El ministro de Hacienda, Guido Mantega, trató de restarle importancia a la noticia afirmando que Brasil no se encuentra en una recesión sino en una “parada prolongada” y pronosticó una mejoría para el segundo semestre. Sin embargo los resultados negativos terminaron reduciendo a un 0,5% el crecimiento económico acumulado del país en el primer trimestre del año en comparación con el mismo período del 2013. Es decir un crecimiento anémico que sería del 1.4% en los últimos doce meses. La última vez que Brasil registró dos trimestres consecutivos de contracción económica fue a principios de 2009, en el marco de la profunda crisis económica internacional.

Los malos resultados del primer semestre ya hacen prever una fuerte desaceleración de la economía brasilera tras la frágil recuperación que había registrado en 2013. El propio Mantega admitió que el Gobierno tendrá que revisar a la baja su proyección de crecimiento, que es del 1,8 % para este año, luego de haber crecido 2,5% en 2013 y 1% en 2012.
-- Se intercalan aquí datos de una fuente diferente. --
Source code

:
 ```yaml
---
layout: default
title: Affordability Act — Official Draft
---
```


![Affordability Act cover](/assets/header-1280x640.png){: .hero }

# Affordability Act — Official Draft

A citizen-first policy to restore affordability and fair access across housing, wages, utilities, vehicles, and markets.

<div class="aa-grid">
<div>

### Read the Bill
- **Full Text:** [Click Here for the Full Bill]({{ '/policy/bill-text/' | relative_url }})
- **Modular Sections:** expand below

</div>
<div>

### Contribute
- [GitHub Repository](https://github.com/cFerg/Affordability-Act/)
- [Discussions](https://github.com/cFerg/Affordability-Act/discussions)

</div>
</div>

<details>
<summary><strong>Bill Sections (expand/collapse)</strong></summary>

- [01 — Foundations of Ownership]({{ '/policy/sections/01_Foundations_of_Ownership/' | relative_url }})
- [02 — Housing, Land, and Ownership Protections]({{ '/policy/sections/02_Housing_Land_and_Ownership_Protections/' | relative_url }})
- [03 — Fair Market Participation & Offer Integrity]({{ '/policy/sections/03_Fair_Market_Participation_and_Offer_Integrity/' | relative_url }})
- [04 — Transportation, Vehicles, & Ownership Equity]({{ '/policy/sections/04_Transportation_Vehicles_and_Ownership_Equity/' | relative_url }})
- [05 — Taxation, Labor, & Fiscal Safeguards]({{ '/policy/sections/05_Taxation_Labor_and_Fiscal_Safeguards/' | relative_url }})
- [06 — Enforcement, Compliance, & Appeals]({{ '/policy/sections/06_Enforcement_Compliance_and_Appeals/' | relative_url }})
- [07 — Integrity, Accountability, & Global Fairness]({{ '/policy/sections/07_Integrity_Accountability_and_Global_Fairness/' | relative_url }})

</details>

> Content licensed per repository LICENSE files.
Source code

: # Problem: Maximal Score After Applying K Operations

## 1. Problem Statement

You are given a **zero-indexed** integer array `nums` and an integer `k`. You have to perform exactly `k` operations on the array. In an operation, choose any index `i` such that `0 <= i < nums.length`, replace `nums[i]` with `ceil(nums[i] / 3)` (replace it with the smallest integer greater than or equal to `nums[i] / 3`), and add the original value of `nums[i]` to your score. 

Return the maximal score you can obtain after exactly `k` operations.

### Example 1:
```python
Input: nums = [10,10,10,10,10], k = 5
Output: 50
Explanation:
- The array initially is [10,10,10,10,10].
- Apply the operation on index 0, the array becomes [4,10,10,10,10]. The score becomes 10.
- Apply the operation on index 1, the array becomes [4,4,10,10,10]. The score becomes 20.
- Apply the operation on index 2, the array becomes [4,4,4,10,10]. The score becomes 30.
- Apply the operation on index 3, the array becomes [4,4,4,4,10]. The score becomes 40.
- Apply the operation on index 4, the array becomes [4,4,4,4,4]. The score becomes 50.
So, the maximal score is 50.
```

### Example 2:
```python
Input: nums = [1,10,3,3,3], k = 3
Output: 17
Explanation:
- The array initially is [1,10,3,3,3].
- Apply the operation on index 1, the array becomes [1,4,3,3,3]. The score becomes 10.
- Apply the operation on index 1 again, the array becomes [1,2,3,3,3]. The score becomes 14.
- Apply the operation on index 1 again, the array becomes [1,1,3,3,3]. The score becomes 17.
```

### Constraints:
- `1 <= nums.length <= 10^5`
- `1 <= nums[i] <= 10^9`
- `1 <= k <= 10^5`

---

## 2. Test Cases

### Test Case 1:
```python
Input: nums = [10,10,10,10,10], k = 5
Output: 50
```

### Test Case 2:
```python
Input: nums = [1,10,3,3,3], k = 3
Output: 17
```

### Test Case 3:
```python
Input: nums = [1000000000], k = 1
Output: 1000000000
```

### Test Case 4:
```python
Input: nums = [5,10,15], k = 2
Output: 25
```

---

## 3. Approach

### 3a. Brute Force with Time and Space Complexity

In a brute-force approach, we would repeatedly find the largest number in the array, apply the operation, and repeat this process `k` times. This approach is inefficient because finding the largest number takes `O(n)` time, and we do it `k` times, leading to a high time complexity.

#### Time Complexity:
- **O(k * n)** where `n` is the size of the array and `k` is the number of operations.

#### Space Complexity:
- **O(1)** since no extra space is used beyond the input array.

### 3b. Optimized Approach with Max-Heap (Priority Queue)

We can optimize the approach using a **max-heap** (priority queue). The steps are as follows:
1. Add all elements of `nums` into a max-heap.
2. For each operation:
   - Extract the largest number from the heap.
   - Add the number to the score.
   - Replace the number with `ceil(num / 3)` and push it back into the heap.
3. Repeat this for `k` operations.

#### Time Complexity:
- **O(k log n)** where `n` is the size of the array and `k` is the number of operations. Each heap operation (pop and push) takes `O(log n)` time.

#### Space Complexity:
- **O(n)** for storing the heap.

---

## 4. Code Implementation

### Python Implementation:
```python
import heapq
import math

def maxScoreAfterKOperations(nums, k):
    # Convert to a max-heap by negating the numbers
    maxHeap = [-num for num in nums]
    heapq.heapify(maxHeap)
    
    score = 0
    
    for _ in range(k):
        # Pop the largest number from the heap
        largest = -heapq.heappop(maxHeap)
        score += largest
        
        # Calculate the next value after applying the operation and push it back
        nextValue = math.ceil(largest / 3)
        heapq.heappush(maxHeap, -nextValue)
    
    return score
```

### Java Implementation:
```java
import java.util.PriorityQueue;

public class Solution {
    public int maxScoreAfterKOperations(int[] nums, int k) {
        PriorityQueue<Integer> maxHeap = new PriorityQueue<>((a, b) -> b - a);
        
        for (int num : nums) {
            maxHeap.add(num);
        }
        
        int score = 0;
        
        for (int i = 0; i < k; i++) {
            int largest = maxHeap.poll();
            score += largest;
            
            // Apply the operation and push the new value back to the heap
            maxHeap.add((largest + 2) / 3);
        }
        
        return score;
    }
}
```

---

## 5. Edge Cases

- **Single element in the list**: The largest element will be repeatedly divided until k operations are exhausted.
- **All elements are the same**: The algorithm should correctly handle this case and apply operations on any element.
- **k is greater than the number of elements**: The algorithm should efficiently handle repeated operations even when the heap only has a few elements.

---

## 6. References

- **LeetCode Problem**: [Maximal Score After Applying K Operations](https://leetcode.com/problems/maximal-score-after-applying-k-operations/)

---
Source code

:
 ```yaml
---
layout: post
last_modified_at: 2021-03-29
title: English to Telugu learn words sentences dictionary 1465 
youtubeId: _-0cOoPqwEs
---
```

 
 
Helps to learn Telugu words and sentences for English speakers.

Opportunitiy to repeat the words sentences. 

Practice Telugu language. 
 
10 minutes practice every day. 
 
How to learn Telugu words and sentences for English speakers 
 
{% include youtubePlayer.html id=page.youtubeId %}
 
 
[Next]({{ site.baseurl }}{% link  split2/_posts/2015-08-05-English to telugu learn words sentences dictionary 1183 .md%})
Estos datos negativos llegan en medio de la carrera electoral y pegan de lleno sobre el discurso de Dilma Rousseff que tiene su base en el crecimiento económico y la generación de empleo. Durante la última semana se divulgaron varias encuestas que muestran un crecimiento meteórico de la popularidad de la candidata opositora por el PSB, Marina Silva, que trata de conquistar a un amplio arco social que va desde el empresariado, con un discurso conservador desde el punto de vista económico, hasta el sector social conocido como “clase C”. Este último incluye a varios millones de personas que técnicamente salieron de la pobreza durante el gobierno de Lula y de Rousseff pasando a formar parte de una nueva clase media baja, con acceso limitado al consumo. Sin embargo, el aumento de la inflación y el bajo crecimiento económico viene alimentando el descontento entre gran parte de este sector que pelea mantenerse a flote, y que fue parte de varias de las protestas que se sucedieron en el país desde las jornadas de junio del año pasado.

Los anuncios del ingreso de Brasil en una recesión técnica seguramente serán beneficiosos para apuntalar la figura de Marina Silva que, a pesar de los resultados de las últimas encuestas, tiene un discurso plagado de contradicciones por resolver. Un plan económico conservador que desató aplausos entre el establishment económico brasilero, su militancia evangelista contra el aborto y el matrimonio igualitario, se contraponen con un perfil progresista de la candidata “verde”. Esto junto a la falta de una estructura política propia, son algunas de las razones por las que no pocos analistas insinúan que el meteórico aumento en la popularidad de Silva puede ser algo pasajero y que se podría estabilizar en las próximas semanas.

Habrá que esperar y ver, lo cierto es que lo que parecía ser una carrera electoral relativamente tranquila hasta hace dos semanas se viene convirtiendo en un escenario de pesadilla para Dilma Rousseff y el PT.